## BRIEF
Only the lines containing "физических" belong in the answer; find them in the material below.
Segment Open
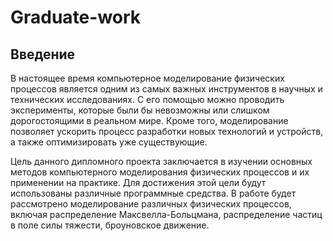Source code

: # Graduate-work
## Введение

В настоящее время компьютерное моделирование физических процессов является одним из самых важных инструментов в научных и технических исследованиях. С его помощью можно проводить эксперименты, которые были бы невозможны или слишком дорогостоящими в реальном мире. Кроме того, моделирование позволяет ускорить процесс разработки новых технологий и устройств, а также оптимизировать уже существующие.

Цель данного дипломного проекта заключается в изучении основных методов компьютерного моделирования физических процессов и их применении на практике. Для достижения этой цели будут использованы различные программные средства. В работе будет рассмотрено моделирование различных физических процессов, включая распределение Максвелла-Больцмана, распределение частиц в поле силы тяжести, броуновское движение.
Segment Closed
## SOLUTION TO THIS PROBLEM
В настоящее время компьютерное моделирование физических процессов является одним из самых важных инструментов в научных и технических исследованиях. С его помощью можно проводить эксперименты, которые были бы невозможны или слишком дорогостоящими в реальном мире. Кроме того, моделирование позволяет ускорить процесс разработки новых технологий и устройств, а также оптимизировать уже существующие.
Цель данного дипломного проекта заключается в изучении основных методов компьютерного моделирования физических процессов и их применении на практике. Для достижения этой цели будут использованы различные программные средства. В работе будет рассмотрено моделирование различных физических процессов, включая распределение Максвелла-Больцмана, распределение частиц в поле силы тяжести, броуновское движение.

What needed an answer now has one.